The bones of St Cuthbert survived the Vikings and even Henry the Eighth, England's greatest vandal, for when Henry's commissioners forced open the nearly one thousand year old coffin they found the saint's body to be incorrupt. Disturbed, the narrow-minded zealots played safe and had the corpse re-interred. Cuthbert's body has decayed now, but the coffin [a replacement] is still at Durham Cathedral. People still visit sites associated with this extremely holy man of God to somehow benefit from the lingering aura of sanctity which pervades such places. Cuthbert was a monk and at times hermit, dwelling at the end of his life alone on a rocky island in the tiny archipelago known as the Farne Islands off the coast of Northumberland, England's most north-easterly county.
The author comes from a family long-established in the English and Scottish borders and is a much-published author of historical works on the borderland between the two often unfriendly neighbours, England and Scotland [he is Scottish]. At the age of sixty eight and not being in the best of health, he decided to take stock of his life as he moves into his twilight years. His method of taking stock was to follow the journeys of the local saint, the spiritual master St Cuthbert, from his birth to his final earthly destination on Lindisfarne and the Farne Islands. The journey consists of a number of short walks in the Tweed Valley, where he lives and where Cuthbert lived much of his life, but the personal journey is interwoven with historical accounts and reflections on the oft-bloodstained history of the struggles between English and Scots [in which both sides are equally guilty, no goodies here]. He also interweaves the journey with an insight into what seems like the spiritual struggle of a lapsed Christian who still treasures much in his religious heritage.
The religious struggle recounted in this book is an ever-present background to the text, but it is dealt with in a sensitive and respectful way, and this gives an inspiring element to the text and to me, a religious writer, an insight into the way in which belief and disbelief work in a struggling human mind. I am particularly sympathetic with his account of attending the Calvinist church of Scotland as a teenager, where a traditional hell-fire preacher assailed the congregation with threats of fire and damnation, which led to Moffat's exit from the church.
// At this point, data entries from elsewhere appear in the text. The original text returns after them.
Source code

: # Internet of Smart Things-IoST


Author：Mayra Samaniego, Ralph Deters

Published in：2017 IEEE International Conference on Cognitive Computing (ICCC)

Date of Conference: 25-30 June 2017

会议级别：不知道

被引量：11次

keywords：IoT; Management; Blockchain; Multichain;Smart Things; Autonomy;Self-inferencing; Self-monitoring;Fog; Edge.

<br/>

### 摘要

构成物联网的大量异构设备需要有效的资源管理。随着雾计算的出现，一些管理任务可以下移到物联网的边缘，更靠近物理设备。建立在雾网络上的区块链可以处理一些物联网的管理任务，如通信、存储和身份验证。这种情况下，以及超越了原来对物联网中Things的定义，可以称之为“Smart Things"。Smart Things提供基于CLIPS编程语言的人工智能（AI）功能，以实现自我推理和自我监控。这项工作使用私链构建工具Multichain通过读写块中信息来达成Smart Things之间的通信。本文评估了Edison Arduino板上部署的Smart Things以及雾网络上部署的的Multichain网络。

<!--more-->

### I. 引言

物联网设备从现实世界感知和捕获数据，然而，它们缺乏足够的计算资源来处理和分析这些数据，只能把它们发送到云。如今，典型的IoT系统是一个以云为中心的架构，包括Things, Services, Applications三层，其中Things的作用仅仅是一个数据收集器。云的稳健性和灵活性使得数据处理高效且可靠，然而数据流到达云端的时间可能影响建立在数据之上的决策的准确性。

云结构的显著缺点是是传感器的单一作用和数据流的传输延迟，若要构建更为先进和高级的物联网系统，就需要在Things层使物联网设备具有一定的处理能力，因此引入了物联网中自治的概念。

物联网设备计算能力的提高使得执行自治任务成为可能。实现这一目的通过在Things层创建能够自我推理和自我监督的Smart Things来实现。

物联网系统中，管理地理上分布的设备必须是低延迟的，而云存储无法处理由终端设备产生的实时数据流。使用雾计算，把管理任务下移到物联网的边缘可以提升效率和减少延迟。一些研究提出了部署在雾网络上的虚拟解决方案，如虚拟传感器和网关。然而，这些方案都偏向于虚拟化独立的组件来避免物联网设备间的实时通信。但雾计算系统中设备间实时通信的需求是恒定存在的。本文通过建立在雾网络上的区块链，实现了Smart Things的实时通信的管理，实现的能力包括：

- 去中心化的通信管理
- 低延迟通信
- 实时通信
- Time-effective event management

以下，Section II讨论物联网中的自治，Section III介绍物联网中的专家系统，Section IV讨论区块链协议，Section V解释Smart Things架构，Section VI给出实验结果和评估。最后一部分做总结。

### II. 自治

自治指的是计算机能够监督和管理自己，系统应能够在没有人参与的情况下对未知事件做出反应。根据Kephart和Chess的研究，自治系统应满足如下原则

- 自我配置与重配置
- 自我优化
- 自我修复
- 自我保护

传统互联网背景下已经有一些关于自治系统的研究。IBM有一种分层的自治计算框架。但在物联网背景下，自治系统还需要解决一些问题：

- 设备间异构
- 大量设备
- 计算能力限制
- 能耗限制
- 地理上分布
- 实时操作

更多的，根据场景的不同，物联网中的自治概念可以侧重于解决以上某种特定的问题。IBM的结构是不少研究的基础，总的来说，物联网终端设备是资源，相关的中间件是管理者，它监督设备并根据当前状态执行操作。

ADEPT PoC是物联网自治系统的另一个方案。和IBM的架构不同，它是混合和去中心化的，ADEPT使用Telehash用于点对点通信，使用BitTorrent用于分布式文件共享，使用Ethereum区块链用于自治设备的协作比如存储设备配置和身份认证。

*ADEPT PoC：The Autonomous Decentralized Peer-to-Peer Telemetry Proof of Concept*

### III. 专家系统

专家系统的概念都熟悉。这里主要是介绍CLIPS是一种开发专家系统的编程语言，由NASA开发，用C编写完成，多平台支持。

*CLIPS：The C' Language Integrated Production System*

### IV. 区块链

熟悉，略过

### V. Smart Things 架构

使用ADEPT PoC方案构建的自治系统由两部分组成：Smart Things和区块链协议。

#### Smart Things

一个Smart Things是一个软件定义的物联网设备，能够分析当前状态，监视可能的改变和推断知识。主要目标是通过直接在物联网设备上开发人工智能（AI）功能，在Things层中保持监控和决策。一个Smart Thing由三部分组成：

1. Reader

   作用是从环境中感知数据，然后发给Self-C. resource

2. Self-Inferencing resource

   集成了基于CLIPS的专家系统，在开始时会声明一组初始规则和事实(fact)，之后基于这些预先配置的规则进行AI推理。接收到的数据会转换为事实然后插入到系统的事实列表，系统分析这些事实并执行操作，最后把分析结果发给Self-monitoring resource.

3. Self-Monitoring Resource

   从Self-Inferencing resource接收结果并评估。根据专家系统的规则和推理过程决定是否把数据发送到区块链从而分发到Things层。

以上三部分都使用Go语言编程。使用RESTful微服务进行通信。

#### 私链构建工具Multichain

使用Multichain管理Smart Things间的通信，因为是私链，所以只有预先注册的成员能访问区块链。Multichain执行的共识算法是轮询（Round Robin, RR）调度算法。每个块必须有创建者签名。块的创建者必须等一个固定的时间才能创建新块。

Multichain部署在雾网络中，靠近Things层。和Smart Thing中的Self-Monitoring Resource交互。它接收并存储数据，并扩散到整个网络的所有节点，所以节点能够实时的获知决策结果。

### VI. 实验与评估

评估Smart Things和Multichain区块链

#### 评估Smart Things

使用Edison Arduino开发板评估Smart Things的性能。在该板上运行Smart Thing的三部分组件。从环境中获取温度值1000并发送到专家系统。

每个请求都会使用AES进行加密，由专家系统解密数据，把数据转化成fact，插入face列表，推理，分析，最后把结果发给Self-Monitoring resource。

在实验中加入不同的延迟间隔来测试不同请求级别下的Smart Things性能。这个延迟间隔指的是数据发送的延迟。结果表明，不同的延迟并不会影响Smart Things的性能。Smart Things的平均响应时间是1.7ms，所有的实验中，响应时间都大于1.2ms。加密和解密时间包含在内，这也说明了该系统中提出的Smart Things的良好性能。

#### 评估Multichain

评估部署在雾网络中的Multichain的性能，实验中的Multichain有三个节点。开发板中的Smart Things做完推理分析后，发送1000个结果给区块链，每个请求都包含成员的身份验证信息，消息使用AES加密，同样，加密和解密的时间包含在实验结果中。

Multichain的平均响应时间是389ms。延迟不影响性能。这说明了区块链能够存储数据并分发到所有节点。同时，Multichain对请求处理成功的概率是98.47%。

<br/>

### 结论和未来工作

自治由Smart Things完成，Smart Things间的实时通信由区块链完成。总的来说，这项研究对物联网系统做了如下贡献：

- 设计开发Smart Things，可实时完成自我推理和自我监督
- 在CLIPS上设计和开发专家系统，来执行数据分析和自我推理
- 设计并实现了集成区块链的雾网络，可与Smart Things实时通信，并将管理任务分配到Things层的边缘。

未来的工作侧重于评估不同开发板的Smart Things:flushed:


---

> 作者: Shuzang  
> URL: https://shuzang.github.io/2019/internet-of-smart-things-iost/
The main text [minus epilogue] concludes with a stay on Lindisfarne, where he tries and to some extent seek what he calls the peace of Cuthbert and come to terms with his mortality. This section of the book gives an insight into life on an island of pilgrimage, a sacred spot treasured by many in Britain . It is well worth reading, but do not think there is a dramatic conversion, there is not, but we can detect positive changes in the author's mental state. Perhaps massive changes are too much to be expected, and small, incremental changes are what happens in most lives.
Comments
I think that the interest in setting the
Hound of Heaven to music was posthumous.
The last sentence in the second paragraph to your subheading Lindisfarne includes a reference to The Hound of Heaven poem by Francis Thompson.
The Wikipedia article on that poem references musical settings by William Henry Harris in 1919, Humphrey John Stewart in 1924, Miriam Gideon in 1945, Maurice Jacobson in 1953, Howard Blake in 1980 and Ronald Corp in 2009.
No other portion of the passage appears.